Call for testing: Spack 0.20.2

Hello my snapping friends -

I have recently published a snap for Spack, and, as of yesterday, it has been granted classic confinement; the snap can now successfully be installed from the Snap Store!

To get started with snapped Spack, all you have to do is install it from the Snap Store:

sudo snap install spack --edge --classic

You should then be able to use the snapped Spack as you would normally use Spack on your system. The key difference to note is that I have patched Spack to direct users to enable shell support using custom shell scripts in /etc/spack/shell, rather than using the shell support scripts located in $spack/share/spack. I made these patches because:

  1. I did not want to encourage users to run executables located in /snap/spack/rev-# if they were not defined as apps in snapcraft.yaml.
  2. Prevent the scripts from mutating the users’ PATH environment variable to use the spack executable located in /snap/spack/rev-#/bin/spack, and instead use the predefined spack executable in /snap/bin.

You can view the patch file I created here to see what I specifically changed.

How to start testing

If your interested in helping to test the Spack snap, but you haven’t used Spack much before, check out the Spack tutorial documentation by the Spack community. It’s a great resource for getting started with Spack. If you’re an old pro with Spack, please just use the Spack snap as you would normally use Spack.

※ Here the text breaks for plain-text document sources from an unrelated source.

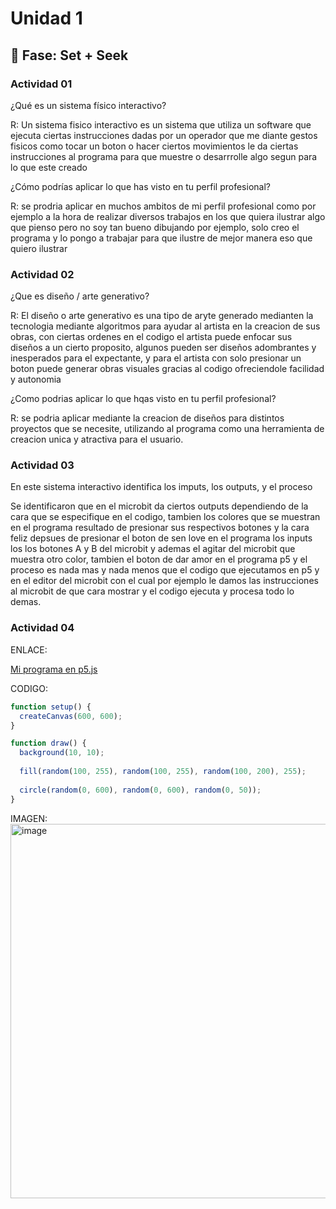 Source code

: # Unidad 1

## 🔎 Fase: Set + Seek

### Actividad 01

¿Qué es un sistema físico interactivo? 

R: Un sistema fisico interactivo es un sistema que utiliza un software que ejecuta ciertas instrucciones dadas por un operador que me diante gestos fisicos como tocar un boton o hacer ciertos movimientos le da ciertas instrucciones al programa para que muestre o desarrrolle algo segun para lo que este creado

¿Cómo podrías aplicar lo que has visto en tu perfil profesional?

R: se prodria aplicar en muchos ambitos de mi perfil profesional como por ejemplo a la hora de realizar diversos trabajos en los que quiera ilustrar algo que pienso pero no soy tan bueno dibujando por ejemplo, solo creo el programa y lo pongo a trabajar para que ilustre de mejor manera eso que quiero ilustrar

### Actividad 02

¿Que es diseño / arte generativo?

R: El diseño o arte generativo es una tipo de aryte generado medianten la tecnologia mediante algoritmos para ayudar al artista en la creacion de sus obras, con ciertas ordenes en el codigo el artista puede enfocar sus diseños a un cierto proposito, algunos pueden ser diseños adombrantes y inesperados para el expectante, y para el artista con solo presionar un boton puede generar obras visuales gracias al codigo ofreciendole facilidad y autonomia

¿Como podrias aplicar lo que hqas visto en tu perfil profesional?

R: se podria aplicar mediante la creacion de diseños para distintos proyectos que se necesite, utilizando al programa como una herramienta de creacion unica y atractiva para el usuario.

### Actividad 03

En este sistema interactivo identifica los imputs, los outputs, y el proceso

Se identificaron que en el microbit da ciertos outputs dependiendo de la cara que se especifique en el codigo, tambien los colores que se muestran en el programa resultado de presionar sus respectivos botones y la cara feliz depsues de presionar el boton de sen love en el programa
los inputs los los botones A y B del microbit y ademas el agitar del microbit que muestra otro color, tambien el boton de dar amor en el programa p5
y el proceso es nada mas y nada menos que el codigo que ejecutamos en p5 y en el editor del microbit con el cual por ejemplo le damos las instrucciones al microbit de que cara mostrar y el codigo ejecuta y procesa todo lo demas.

### Actividad 04
ENLACE:

[Mi programa en p5.js](https://editor.p5js.org/mateorendon1710/sketches/v6jALj1BI)

CODIGO:

``` js
function setup() {
  createCanvas(600, 600);
}

function draw() {
  background(10, 10);
  
  fill(random(100, 255), random(100, 255), random(100, 200), 255);
  
  circle(random(0, 600), random(0, 600), random(0, 50));
}
```

IMAGEN:
<img width="598" height="599" alt="image" src="https://github.com/user-attachments/assets/c555ea1d-58eb-4906-aa4a-4fd9290e53c8" />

With that, happy testing, and please report all issues or suggestions you have as a reply to this post. Let’s make this snap great :rocket::rocket::rocket:

1 Like

Thanks for crafting this snap!

Just curious, are all the prereqs for Spack already included inside the snap? They can be found here:

Also, is the Spack instance pre-bootstrapped, or it will do so at the first invocation of spack spec or spack install?

Hi there! Here are my answers to your questions below:

  1. No, not all the prereqs are installed inside the snap since they would be bound within the mounted read-only loop device when the Spack snap is installed on your system. I purposely made the snap classic so that Spack administrators can provide their own preferred dependencies to Spack. For example, you can use the build-essential package on Debian/Ubuntu systems to fetch the GNU compiler suite. I can add a default set of dependencies to the snap so that you can hit the ground running, but note that will increase the overall footprint/size of the Spack snap.

  2. Spack will be bootstrapped at the first invocation of spack spec or spack install. To be honest, I have thought about pre-bootstrapping Spack in the snap. My big question is where to pre-bootstrap Spack? Should it be done when the snap is first installed by using a configure or install hook? This will make the installation of the snap slower, but you at least won’t need to pre-bootstrap yourself. It could also potentially be done when the snap is built, but I would at least want to know what the trade-offs of this code be. I don’t want to potentially mess up Spack for anyone :sweat_smile:

Let me know if these answer your questions. I am pretty open to adding features to the snap, so let me know if you would like for me to look into pre-bootstrapping Spack within the snap (or if you have any issues with the snap). I’m looking to at least promote the initial rendition of this snap to stable later this week since I haven’t had any issues reported to me yet :grinning_face_with_smiling_eyes:

I think it would be better to bootstrap at install time. You can use spack bootstrap now to perform this. Bootstrapping at snap build time will burn in the system architecture.

1 Like

Sure thing - I can look into adding that feature! You are right about the system architecture if we do it at build time. I was thinking I could spread the spack snap build across various architectures, but I still would not be able to guarantee that I cover all possible architectures that HPC clusters may be using.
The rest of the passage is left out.